Astro Micro is an open source theme I made for Astro. It’s a fork of Mark Horn’s theme Astro Nano. It adds features like search with Pagefind, comments with Giscus, and more.

For a full list of changes, see this blog post.

At this time Astro Micro is at 162 stars on GitHub and is by far my most successful side project. Recently someone liked it so much they made a Next.js version of it! Here are a few reasons why I think Micro did well, and also some takeaways from the project as a whole.

Forking Nano

Reading through Nano’s code gave me many ideas and tricks that I’ve incorporated (copied!) in to my recent projects. For example, I now use a BaseHead component that I slot into my header tags. That’s how the Barebones theme uses dynamic Open Graph images with fallbacks.

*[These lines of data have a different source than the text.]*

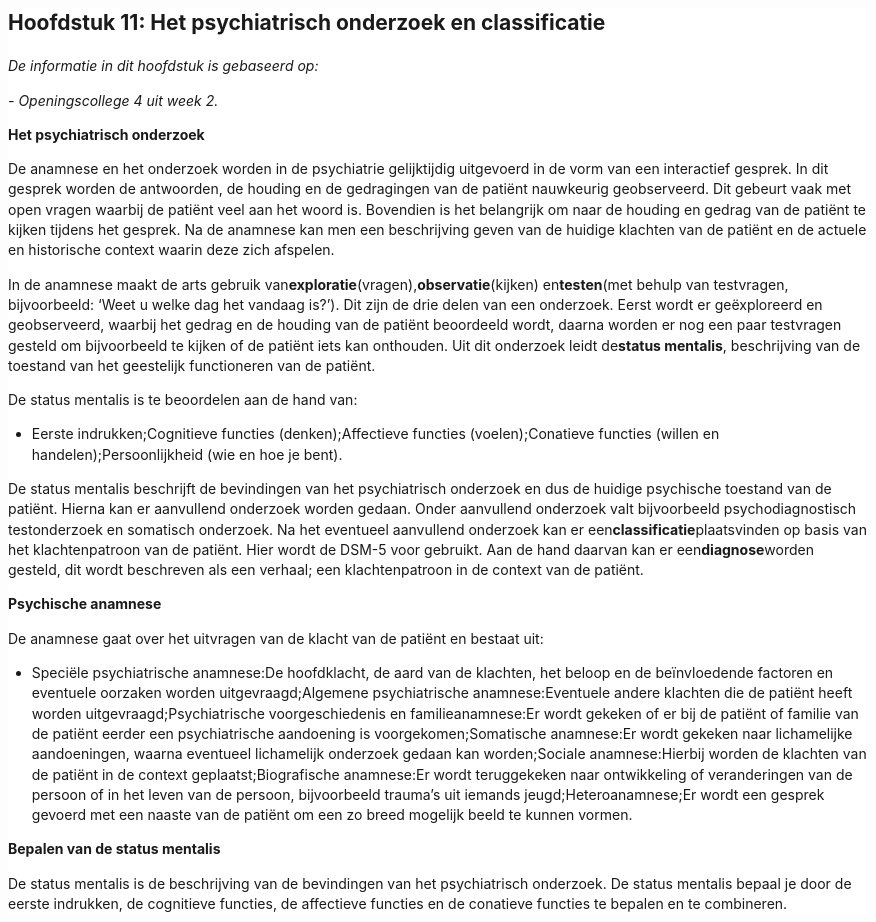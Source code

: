 
## Hoofdstuk 11: Het psychiatrisch onderzoek en classificatie

_De informatie in dit hoofdstuk is gebaseerd op:_

_- Openingscollege 4 uit week 2._

**Het psychiatrisch onderzoek**

De anamnese en het onderzoek worden in de psychiatrie gelijktijdig uitgevoerd in de vorm van een interactief gesprek. In dit gesprek worden de antwoorden, de houding en de gedragingen van de patiënt nauwkeurig geobserveerd. Dit gebeurt vaak met open vragen waarbij de patiënt veel aan het woord is. Bovendien is het belangrijk om naar de houding en gedrag van de patiënt te kijken tijdens het gesprek. Na de anamnese kan men een beschrijving geven van de huidige klachten van de patiënt en de actuele en historische context waarin deze zich afspelen.

In de anamnese maakt de arts gebruik van**exploratie**(vragen),**observatie**(kijken) en**testen**(met behulp van testvragen, bijvoorbeeld: ‘Weet u welke dag het vandaag is?’). Dit zijn de drie delen van een onderzoek. Eerst wordt er geëxploreerd en geobserveerd, waarbij het gedrag en de houding van de patiënt beoordeeld wordt, daarna worden er nog een paar testvragen gesteld om bijvoorbeeld te kijken of de patiënt iets kan onthouden. Uit dit onderzoek leidt de**status mentalis**, beschrijving van de toestand van het geestelijk functioneren van de patiënt.

De status mentalis is te beoordelen aan de hand van:

- Eerste indrukken;Cognitieve functies (denken);Affectieve functies (voelen);Conatieve functies (willen en handelen);Persoonlijkheid (wie en hoe je bent).

De status mentalis beschrijft de bevindingen van het psychiatrisch onderzoek en dus de huidige psychische toestand van de patiënt. Hierna kan er aanvullend onderzoek worden gedaan. Onder aanvullend onderzoek valt bijvoorbeeld psychodiagnostisch testonderzoek en somatisch onderzoek. Na het eventueel aanvullend onderzoek kan er een**classificatie**plaatsvinden op basis van het klachtenpatroon van de patiënt. Hier wordt de DSM-5 voor gebruikt. Aan de hand daarvan kan er een**diagnose**worden gesteld, dit wordt beschreven als een verhaal; een klachtenpatroon in de context van de patiënt.

**Psychische anamnese**

De anamnese gaat over het uitvragen van de klacht van de patiënt en bestaat uit:

- Speciële psychiatrische anamnese:De hoofdklacht, de aard van de klachten, het beloop en de beïnvloedende factoren en eventuele oorzaken worden uitgevraagd;Algemene psychiatrische anamnese:Eventuele andere klachten die de patiënt heeft worden uitgevraagd;Psychiatrische voorgeschiedenis en familieanamnese:Er wordt gekeken of er bij de patiënt of familie van de patiënt eerder een psychiatrische aandoening is voorgekomen;Somatische anamnese:Er wordt gekeken naar lichamelijke aandoeningen, waarna eventueel lichamelijk onderzoek gedaan kan worden;Sociale anamnese:Hierbij worden de klachten van de patiënt in de context geplaatst;Biografische anamnese:Er wordt teruggekeken naar ontwikkeling of veranderingen van de persoon of in het leven van de persoon, bijvoorbeeld trauma’s uit iemands jeugd;Heteroanamnese;Er wordt een gesprek gevoerd met een naaste van de patiënt om een zo breed mogelijk beeld te kunnen vormen.

**Bepalen van de status mentalis**

De status mentalis is de beschrijving van de bevindingen van het psychiatrisch onderzoek. De status mentalis bepaal je door de eerste indrukken, de cognitieve functies, de affectieve functies en de conatieve functies te bepalen en te combineren.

Mark’s minimal, zero framework philosophy is something I tried to emulate in Micro. That’s why I chose to use Pagefind and Giscus — two lightweight and modular packages that use vanilla JavaScript.

Small Changes Add Up

When you look at the added features one by one, each change isn’t particularly meaningful… but together they make the website that much more fun to use.

Some of my favourite changes:

  • Enhanced focus styles
  • Indicating the active theme
  • Separate syntax highlighting themes for light and dark modes
  • Copy buttons on code blocks
  • Geist Sans and Geist Mono

All of these add up to make a more cohesive experience for the user.

Book Cover Judging

Astro Micro has a sick thumbnail and that helped to standout in the Astro theme store. I also took the time to create informative, pleasing descriptions and README’s. It makes the product appear more professional and trustworthy.

Fun fact: on the thumbnail “Tags” are listed as a feature. I never ended up implementing them. A little misleading, I know…

Open Source & Contributions

The open source community helped make Micro so much better by filing new issues, opening pull requests, and providing feedback. It’s really humbling to see strangers get together and collaborate to make the project better for everyone.